Your German Shepherd has an amazing use of smell and they love to use it, so playing scavenger hunt is a great game for them to use their brains and noses.

Get some kind of treat or food and hide it in a laundry basket or under some kind of overturned lid.

Then take a piece and take it to your dog.

Get your German Shepherd to sit up and then let him smell what he needs to find.
Set them free, let them roam the house trying to find their hidden object.

Once they have found it, let them eat and reward them with lots of love and praise.
When you start playing this game, you want to set your dog up for success.

So you’ll want them to see you hide your gift and then when you’re ready to give them your sign of release and let them get it.

Reward them with lots of praise and love. After a couple of times like this, make it harder and harder until you’ve reached the instructions above.

Note: Once they get good at this, it can be fun to play with you as their treasure. You hide and then someone else will let your German Shepherd go try to find you.

Ring Stackers

To play this game, you must buy it in a store and it is better if you use wooden rings since your dog will be chewing on these toys.

Make your German Shepherd sit up and watch you stack the rings.

Get your German Shepherd closer, give him a ring, and every time he gets close to the stick, reward him.

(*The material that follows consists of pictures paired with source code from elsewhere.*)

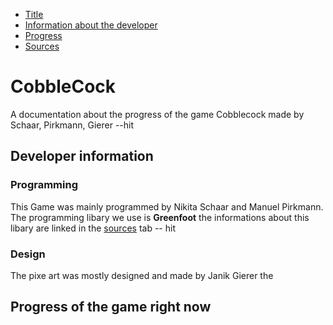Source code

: <a name="title"></a>

- [Title](#title)
- [Information about the developer](#information)
- [Progress](#progress)
- [Sources](#sources)



# CobbleCock 
A documentation about the progress of the game Cobblecock made by Schaar, Pirkmann, Gierer
--hit


<a name="information"></a>

## Developer information
### Programming
This Game was mainly programmed by Nikita Schaar and Manuel Pirkmann. The programming libary we use is **Greenfoot** the informations about this libary are linked in the [sources](#sources) tab 
-- hit

### Design
The pixe art was mostly designed and made by Janik Gierer the 




<a name="progress"></a>

## Progress of the game right now


<a name="sources"></a>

When he starts to touch the ring with the stick, reward him with a treat and high praise and then help him maneuver the ring onto the stick and tell him to drop.

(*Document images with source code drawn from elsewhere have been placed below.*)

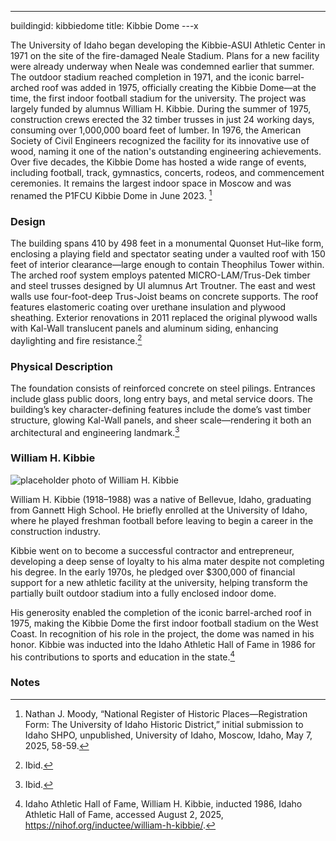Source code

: ---
buildingid: kibbiedome
title: Kibbie Dome
---x

The University of Idaho began developing the Kibbie-ASUI Athletic Center in 1971 on the site of the fire-damaged Neale Stadium. Plans for a new facility were already underway when Neale was condemned earlier that summer. The outdoor stadium reached completion in 1971, and the iconic barrel-arched roof was added in 1975, officially creating the Kibbie Dome—at the time, the first indoor football stadium for the university. The project was largely funded by alumnus William H. Kibbie. During the summer of 1975, construction crews erected the 32 timber trusses in just 24 working days, consuming over 1,000,000 board feet of lumber. In 1976, the American Society of Civil Engineers recognized the facility for its innovative use of wood, naming it one of the nation's outstanding engineering achievements. Over five decades, the Kibbie Dome has hosted a wide range of events, including football, track, gymnastics, concerts, rodeos, and commencement ceremonies. It remains the largest indoor space in Moscow and was renamed the P1FCU Kibbie Dome in June 2023. [^1] 

### Design

The building spans 410 by 498 feet in a monumental Quonset Hut–like form, enclosing a playing field and spectator seating under a vaulted roof with 150 feet of interior clearance—large enough to contain Theophilus Tower within. The arched roof system employs patented MICRO-LAM/Trus-Dek timber and steel trusses designed by UI alumnus Art Troutner. The east and west walls use four-foot-deep Trus-Joist beams on concrete supports. The roof features elastomeric coating over urethane insulation and plywood sheathing. Exterior renovations in 2011 replaced the original plywood walls with Kal-Wall translucent panels and aluminum siding, enhancing daylighting and fire resistance.[^2] 

### Physical Description

The foundation consists of reinforced concrete on steel pilings. Entrances include glass public doors, long entry bays, and metal service doors. The building’s key character-defining features include the dome’s vast timber structure, glowing Kal-Wall panels, and sheer scale—rendering it both an architectural and engineering landmark.[^3] 

### William H. Kibbie 
![placeholder photo of William H. Kibbie](https://objects.lib.uidaho.edu/campus/campus00535.jpg) 

William H. Kibbie (1918–1988) was a native of Bellevue, Idaho, graduating from Gannett High School. He briefly enrolled at the University of Idaho, where he played freshman football before leaving to begin a career in the construction industry. 

Kibbie went on to become a successful contractor and entrepreneur, developing a deep sense of loyalty to his alma mater despite not completing his degree. In the early 1970s, he pledged over $300,000 of financial support for a new athletic facility at the university, helping transform the partially built outdoor stadium into a fully enclosed indoor dome. 

His generosity enabled the completion of the iconic barrel-arched roof in 1975, making the Kibbie Dome the first indoor football stadium on the West Coast. In recognition of his role in the project, the dome was named in his honor. Kibbie was inducted into the Idaho Athletic Hall of Fame in 1986 for his contributions to sports and education in the state.[^4]

### Notes 

[^1]: Nathan J. Moody, “National Register of Historic Places—Registration Form: The University of Idaho Historic District,” initial submission to Idaho SHPO, unpublished, University of Idaho, Moscow, Idaho, May 7, 2025, 58-59. 
[^2]: Ibid. 
[^3]: Ibid. 
[^4]: Idaho Athletic Hall of Fame, William H. Kibbie, inducted 1986, Idaho Athletic Hall of Fame, accessed August 2, 2025, https://nihof.org/inductee/william-h-kibbie/.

Once he does, reward him with treats and love and then start over.
Very soon your German Shepherd will be a pro at this game and he will love to play it.

Shell game

This game is really meant to test your German Shepherd’s brain. To play this you will need two bowls and a bag of goodies. German Shepherds really love this game.

Place the bowls upside down on the floor while your German Shepherd is sitting and watching.

Place a treat under one of the bowls and have your German Shepherd come get it.
Repeat this a couple of times

After placing the treat under the bowl, drag the bowls so they have shifted positions and let your German Shepherd come get the treat.

As your German Shepherd becomes more familiar with this set, you can start adding more bowls and more bowl change. Eventually, they should be able to do it with just one ball under the bowls.

The best thing you can do for your German Shepherd is to train them. Enter them. Enter them. Entertain us. The more you train with them, the more stimulated they will feel and the calmer they will behave.

If you use all these techniques, your German Shepherd will be as calm as a sleeping child and you will be able to have as much fun with them. Don’t forget that they love you and the more you help them control their energy, the happier they will be.

Note: They also love attention, so doing all of these things will help them live a long, healthy life.

Related questions:

At what age is a fully grown German Shepherd?

German Shepherds are fully grown at about 2 years, but they can still mature until they are about 3 years old.

How long can I leave my German Shepherd alone?

German Shepherds really shouldn’t be left alone for more than 8 hours and even that is putting you under pressure. If you are going to be away for a long period of time on a consistent basis, you may want to consider hiring a dog walker.